Brent Saunders CEO of Actavis wants to continue to squeeze $300 a month from Alzheimer’s patients, because of course Actavis is all about the money not helping those with their deadly incurable disease.
New York Files an Antitrust Suit Against the Maker of an Alzheimer’s Drug
By ANDREW POLLACK
New York State’s attorney general filed an antitrust lawsuit on Monday seeking to stop a pharmaceutical company from forcing patients with Alzheimer’s disease to switch to a new version of a widely used drug. The lawsuit contends that the switch is designed to blunt competition from low-priced generic versions of the medication.
Forest Laboratories, now owned by Actavis, announced in February that it would stop selling the existing tablet form of the drug, Namenda, in favor of new extended-release capsules called Namenda XR that can be taken once a day instead of twice.
The tactic, called product hopping, is one of several ways brand-name drug manufacturers try to sidestep generic competition. Several antitrust cases have been brought against drug companies for product hopping, though mainly by pharmacies and health plans rather than government regulators.
Most generics are dispensed because state laws allow or require pharmacists to substitute a generic when a doctor prescribes the brand-name drug. But if the brand-name drug is different in even a minor way, such as the dosage, the pharmacists cannot make the substitution.
So product hopping can be a way to game the system, the Federal Trade Commission said in 2012 in an amicus brief filed in a private lawsuit involving the acne drug Doryx.
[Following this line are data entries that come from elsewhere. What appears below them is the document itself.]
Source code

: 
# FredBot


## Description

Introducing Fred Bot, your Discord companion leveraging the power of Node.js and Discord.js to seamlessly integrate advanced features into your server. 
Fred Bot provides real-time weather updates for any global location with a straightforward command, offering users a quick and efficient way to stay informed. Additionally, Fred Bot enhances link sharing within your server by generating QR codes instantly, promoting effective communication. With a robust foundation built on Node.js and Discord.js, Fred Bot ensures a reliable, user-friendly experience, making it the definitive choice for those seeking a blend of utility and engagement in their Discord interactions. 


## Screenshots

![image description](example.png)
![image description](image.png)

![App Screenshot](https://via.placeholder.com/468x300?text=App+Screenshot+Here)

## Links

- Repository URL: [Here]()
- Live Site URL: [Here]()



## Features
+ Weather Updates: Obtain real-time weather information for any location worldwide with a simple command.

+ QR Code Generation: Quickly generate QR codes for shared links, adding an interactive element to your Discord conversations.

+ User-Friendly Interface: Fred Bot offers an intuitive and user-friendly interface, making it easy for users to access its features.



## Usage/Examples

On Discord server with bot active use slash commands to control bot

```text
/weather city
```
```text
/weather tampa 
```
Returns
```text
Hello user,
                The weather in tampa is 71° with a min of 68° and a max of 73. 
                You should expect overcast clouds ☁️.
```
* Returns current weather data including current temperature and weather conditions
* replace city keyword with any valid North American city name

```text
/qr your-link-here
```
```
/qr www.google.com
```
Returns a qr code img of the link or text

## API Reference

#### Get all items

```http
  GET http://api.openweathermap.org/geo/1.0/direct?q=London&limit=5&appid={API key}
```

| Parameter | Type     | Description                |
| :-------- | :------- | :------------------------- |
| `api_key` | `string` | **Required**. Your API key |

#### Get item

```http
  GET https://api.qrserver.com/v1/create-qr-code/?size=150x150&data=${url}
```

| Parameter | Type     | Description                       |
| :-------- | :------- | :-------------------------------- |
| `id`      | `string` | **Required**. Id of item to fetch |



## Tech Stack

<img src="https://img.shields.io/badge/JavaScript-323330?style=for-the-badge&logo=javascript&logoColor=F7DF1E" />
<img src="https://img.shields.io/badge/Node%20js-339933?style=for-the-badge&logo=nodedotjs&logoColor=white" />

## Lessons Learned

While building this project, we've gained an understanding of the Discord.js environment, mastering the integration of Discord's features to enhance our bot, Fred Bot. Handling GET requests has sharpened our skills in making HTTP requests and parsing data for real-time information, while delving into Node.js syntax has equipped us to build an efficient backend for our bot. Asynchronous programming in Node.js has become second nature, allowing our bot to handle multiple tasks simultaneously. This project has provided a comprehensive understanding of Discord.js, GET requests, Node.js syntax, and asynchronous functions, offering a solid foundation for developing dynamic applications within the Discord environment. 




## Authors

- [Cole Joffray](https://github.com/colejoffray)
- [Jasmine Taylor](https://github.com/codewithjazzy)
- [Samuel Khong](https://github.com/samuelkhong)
It said a brand company could make “modest nontherapeutic changes to its product and effectively prevent generic competition, not because the reformulated product is preferred by consumers, but simply because it is different.”
The drug, known generically as memantine, had sales exceeding $1.5 billion in Forest’s last fiscal year, which ended in March. The drug costs about $300 a month, according to the website GoodRx.com.
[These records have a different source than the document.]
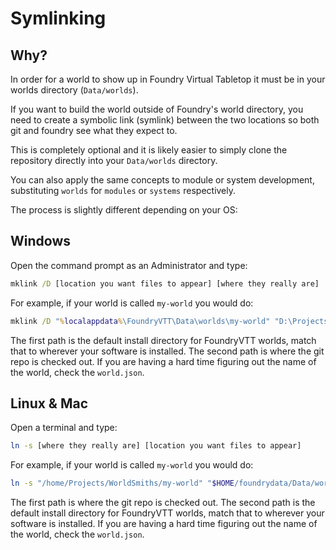 # Symlinking

## Why?

In order for a world to show up in Foundry Virtual Tabletop it must be in your worlds directory (`Data/worlds`).

If you want to build the world outside of Foundry's world directory, you need to create a symbolic link (symlink) between the two locations so both git and foundry see what they expect to.

This is completely optional and it is likely easier to simply clone the repository directly into your `Data/worlds` directory.

You can also apply the same concepts to module or system development, substituting `worlds` for `modules` or `systems` respectively.

The process is slightly different depending on your OS:

## Windows

Open the command prompt as an Administrator and type:

```cmd
mklink /D [location you want files to appear] [where they really are]
```

For example, if your world is called `my-world` you would do:

```cmd
mklink /D "%localappdata%\FoundryVTT\Data\worlds\my-world" "D:\Projects\WorldSmiths\my-world"
```

The first path is the default install directory for FoundryVTT worlds, match that to wherever your software is installed. The second path is where the git repo is checked out.
If you are having a hard time figuring out the name of the world, check the `world.json`.

## Linux & Mac

Open a terminal and type:

```sh
ln -s [where they really are] [location you want files to appear]
```

For example, if your world is called `my-world` you would do:

```sh
ln -s "/home/Projects/WorldSmiths/my-world" "$HOME/foundrydata/Data/worlds/my-world"
```

The first path is where the git repo is checked out. The second path is the default install directory for FoundryVTT worlds, match that to wherever your software is installed.
If you are having a hard time figuring out the name of the world, check the `world.json`.
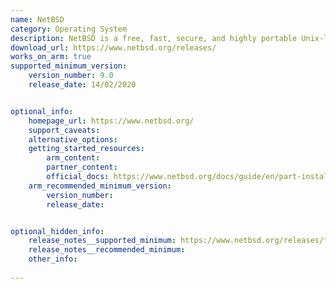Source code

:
 ```yaml
---
name: NetBSD
category: Operating System
description: NetBSD is a free, fast, secure, and highly portable Unix-like Open Source operating system. It is available for a wide range of platforms, from large-scale servers.
download_url: https://www.netbsd.org/releases/
works_on_arm: true
supported_minimum_version:
    version_number: 9.0
    release_date: 14/02/2020


optional_info:
    homepage_url: https://www.netbsd.org/
    support_caveats:
    alternative_options:
    getting_started_resources:
        arm_content: 
        partner_content: 
        official_docs: https://www.netbsd.org/docs/guide/en/part-install.html
    arm_recommended_minimum_version:
        version_number: 
        release_date:


optional_hidden_info:
    release_notes__supported_minimum: https://www.netbsd.org/releases/formal-9/NetBSD-9.0.html
    release_notes__recommended_minimum:
    other_info: 
    
---
```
"Forced switch" maneuver spurs lawsuit against drugmaker
ByJONATHAN LAPOOK
One of the patients affected by the maneuver is Mike Hitch, 54, who has early onset dementia and takes Namenda IR twice a day.
"I may have dementia and Alzheimer's and all that, but they're gonna make millions, billions of dollars off of it and get everybody switched to their XR version before they can even get hold of a generic," Hitch said.
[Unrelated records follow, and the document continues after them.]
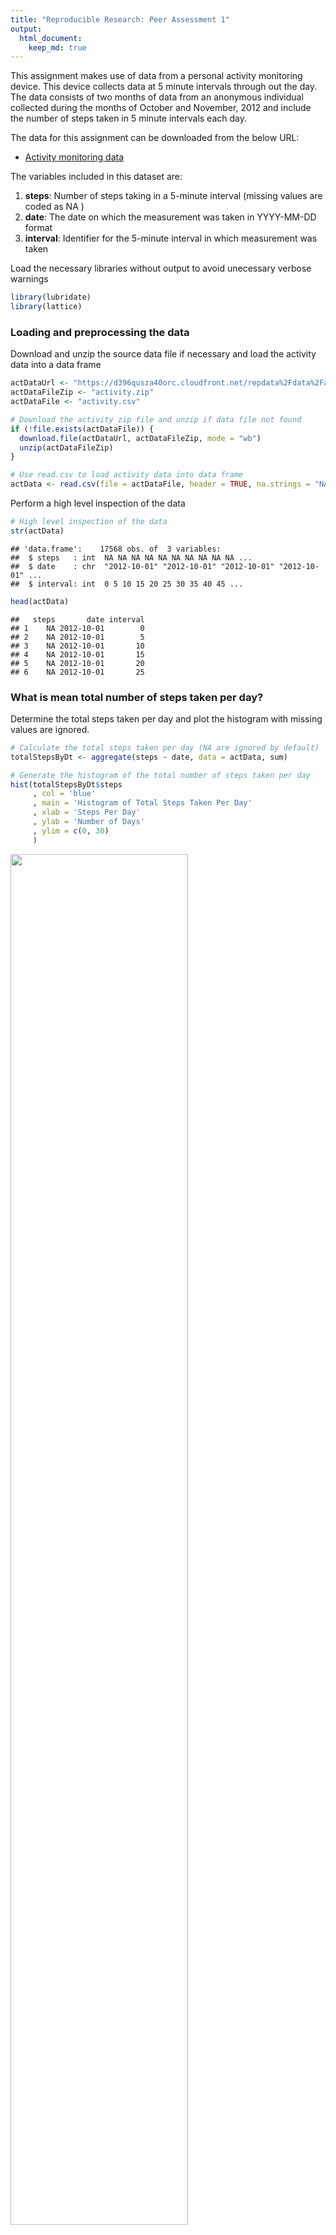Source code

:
 ```yaml
---
title: "Reproducible Research: Peer Assessment 1"
output:
  html_document:
    keep_md: true
---
```


This assignment makes use of data from a personal activity monitoring device. This device collects data at 5 minute intervals through out the day. The data consists of two months of data from an anonymous individual collected during the months of October and November, 2012 and include the number of steps taken in 5 minute intervals each day.

The data for this assignment can be downloaded from the below URL:

- [Activity monitoring data](https://d396qusza40orc.cloudfront.net/repdata%2Fdata%2Factivity.zip)

The variables included in this dataset are:

1. **steps**: Number of steps taking in a 5-minute interval (missing values are coded as NA )
2. **date**: The date on which the measurement was taken in YYYY-MM-DD format
3. **interval**: Identifier for the 5-minute interval in which measurement was taken

Load the necessary libraries without output to avoid unecessary verbose warnings


```r
library(lubridate)
library(lattice)
```

### Loading and preprocessing the data

Download and unzip the source data file if necessary and load the activity data into a data frame


```r
actDataUrl <- "https://d396qusza40orc.cloudfront.net/repdata%2Fdata%2Factivity.zip"
actDataFileZip <- "activity.zip"
actDataFile <- "activity.csv"

# Download the activity zip file and unzip if data file not found
if (!file.exists(actDataFile)) {
  download.file(actDataUrl, actDataFileZip, mode = "wb")
  unzip(actDataFileZip)
}

# Use read.csv to load activity data into data frame
actData <- read.csv(file = actDataFile, header = TRUE, na.strings = "NA")
```

Perform a high level inspection of the data


```r
# High level inspection of the data
str(actData)
```

```
## 'data.frame':	17568 obs. of  3 variables:
##  $ steps   : int  NA NA NA NA NA NA NA NA NA NA ...
##  $ date    : chr  "2012-10-01" "2012-10-01" "2012-10-01" "2012-10-01" ...
##  $ interval: int  0 5 10 15 20 25 30 35 40 45 ...
```

```r
head(actData)
```

```
##   steps       date interval
## 1    NA 2012-10-01        0
## 2    NA 2012-10-01        5
## 3    NA 2012-10-01       10
## 4    NA 2012-10-01       15
## 5    NA 2012-10-01       20
## 6    NA 2012-10-01       25
```

### What is mean total number of steps taken per day?

Determine the total steps taken per day and plot the histogram with missing values are ignored.


```r
# Calculate the total steps taken per day (NA are ignored by default)
totalStepsByDt <- aggregate(steps ~ date, data = actData, sum)

# Generate the histogram of the total number of steps taken per day
hist(totalStepsByDt$steps
     , col = 'blue'
     , main = 'Histogram of Total Steps Taken Per Day'
     , xlab = 'Steps Per Day'
     , ylab = 'Number of Days'
     , ylim = c(0, 30)
     )
```

<img src="PA1_template_files/figure-html/unnamed-chunk-4-1.png" width="75%" />

Calculate the mean and medium of the total number of steps taken per day.


```r
# Caculate mean total number of steps taken per day
meanTotalStepsByDt <- mean(totalStepsByDt$steps)
meanTotalStepsByDt
```

```
## [1] 10766.19
```

```r
# Caculate medium total number of steps taken per day
medianTotalStepsByDt <- median(totalStepsByDt$steps)
medianTotalStepsByDt
```

```
## [1] 10765
```

Mean total number of steps taken per day is 10766.19 steps.

Median total number of steps taken per day is 10765 steps.


### What is the average daily activity pattern?


Determine the total steps taken per interval. Missing values are ignored for this part of the assignment.


```r
# Calculate the total steps taken per interval (NA are ignored by default)
meanStepsByInt <- aggregate(steps ~ interval, data = actData, mean)
```
Generate time series plot of the 5-minute interval (x-axis) and the average number of steps taken, averaged across all days (y-axis).


```r
plot(steps ~ interval, data = meanStepsByInt, type = "l", col = "blue",
     xlab = "5-minute interval (0 to 2355)",
     ylab = "Average number of steps taken",
     main = "Average number of steps taken by 5-minute interval")
```

<img src="PA1_template_files/figure-html/unnamed-chunk-7-1.png" width="75%" />

Determine which 5-minute interval, on average across all the days in the dataset, contains the maximum number of steps.


```r
maxStepInd = which.max(meanStepsByInt$steps)
maxStepInt = meanStepsByInt[maxStepInd,"interval"]
maxStepInt
```

```
## [1] 835
```

```r
maxSteps = meanStepsByInt[maxStepInd, "steps"]
maxSteps
```

```
## [1] 206.1698
```

On average the 5-minute interval with maximum number of steps of 206.1698 is taken on 835 interval.

### Imputing missing values

Calculate and report the total number of missing values in the dataset (i.e. the total number of rows with NAs)


```r
colSums(is.na(actData))
```

```
##    steps     date interval 
##     2304        0        0
```

Summing the logical result of the NA check shows only `steps` column have missing values. And there are a total of 2304 missing values.

We will replace the NA values found in the steps column with the mean steps for that particular 5-mimute interval based on entire data set


```r
# Create new imputed data frame from original activity data
impActData <- actData

# Loop over all the individual rows
for (row in 1:nrow(impActData)) {

    # Check if the steps value is NA
    if (is.na(impActData[row, 'steps'])) {

        # Obtain the index of the current interval from the aggregated by interval mean dataframe
        intervalIdx = which(meanStepsByInt[, 'interval'] == impActData[row, 'interval'])

        # Rreplace NA value with the mean for this interval
        impActData[row, 'steps'] = meanStepsByInt[intervalIdx, 'steps']
    }
}
```

Regenerate the histogram of the total number of steps taken each day based on imputed data set.


```r
# Calculate the total steps taken per day (NA are ignored by default)
impTotalStepsByDt <- aggregate(steps ~ date, data = impActData, sum)

# Generate the histogram of the total number of steps taken per day
hist(impTotalStepsByDt$steps
     , col = 'blue'
     , main = 'Histogram of Total Steps Taken Per Day'
     , xlab = 'Steps Per Day'
     , ylab = 'Number of Days'
     , ylim = c(0, 40)
     )
```

<img src="PA1_template_files/figure-html/unnamed-chunk-11-1.png" width="75%" />

Recalculate the mean and medium of the total number of steps taken per day based on imputed data set


```r
# Caculate mean total number of steps taken per day
impMeanTotalStepsByDt <- mean(impTotalStepsByDt$steps)
impMeanTotalStepsByDt
```

```
## [1] 10766.19
```

```r
# Caculate medium total number of steps taken per day
impMedianTotalStepsByDt <- median(impTotalStepsByDt$steps)
impMedianTotalStepsByDt
```

```
## [1] 10766.19
```

Mean total number of steps taken per day for imputed data is 10766.19 steps.

Median total number of steps taken per day for imputed data is 10766.19 steps.

The mean total number of steps taken per day is identical to the mean obtained from the original data set. While the median is 10,766.19 steps which is slightly up from 10,765 steps in the original data set.

Using the mean number of steps interval strategy for replacing missing data has little impact on the mean and median total number of steps taken per day.

### Are there differences in activity patterns between weekdays and weekends?

Create a new factor variable in the dataset with two levels "weekday" and "weekend" indicating whether a given date is a weekday or weekend day.


```r
# Check date from imputed data is a weekday and create weekday field indicator
# Made use of lubridate wday function to address locale-dependent issue
weekdayInd <- ifelse(wday(impActData$date) %in%  2:6, "weekday", "weekend")

# Add new weekday indicator factor field into imputed data.
impActData$weekdayInd <- factor(weekdayInd)

# Check updated results
str(impActData)
```

```
## 'data.frame':	17568 obs. of  4 variables:
##  $ steps     : num  1.717 0.3396 0.1321 0.1509 0.0755 ...
##  $ date      : chr  "2012-10-01" "2012-10-01" "2012-10-01" "2012-10-01" ...
##  $ interval  : int  0 5 10 15 20 25 30 35 40 45 ...
##  $ weekdayInd: Factor w/ 2 levels "weekday","weekend": 1 1 1 1 1 1 1 1 1 1 ...
```

Make a panel plot containing a time series plot of the 5-minute interval (x-axis) and the average number of steps taken, averaged across all weekday days or weekend days (y-axis)


```r
# Summarise the data by interval and type of the day calculating the mean steps
meanStepsByIntDayType <- aggregate(steps ~ interval + weekdayInd, data = impActData, mean)

# Generate the pair of time series plots for average steps for weekday and weekends
xyplot(steps ~ interval | weekdayInd, data = meanStepsByIntDayType, type = "l",
     xlab = "5-minute interval (0 to 2355)",
     ylab = "Average number of steps taken",
     main = "Average number of steps taken by 5-minute interval",
     layout = c(1,2))
```

<img src="PA1_template_files/figure-html/unnamed-chunk-14-1.png" width="75%" />

There are differences between the weekend and weekday plots.

For weekday activity started earlier and with more intensity as compared to weekend likely reflecting the morning transit from home to work followed by much lower till end of day probably due to office work.  

For weekend activity is overall is higher than weekday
Namenda generates about $1.5 billion in annual sales. So loss of Namenda's patent protection could translate to more than a billion dollars in lost revenue a year.
Like so many in the 0.01% Brent Saunders' greed knows no bounds. His amoral money driven view of the world isn't constrained by unbusinesslike values like morals or social justice. Treating the sick is just a means to an end for Saunders and Actavis shareholders (many amoral members of the 0.01% themselves).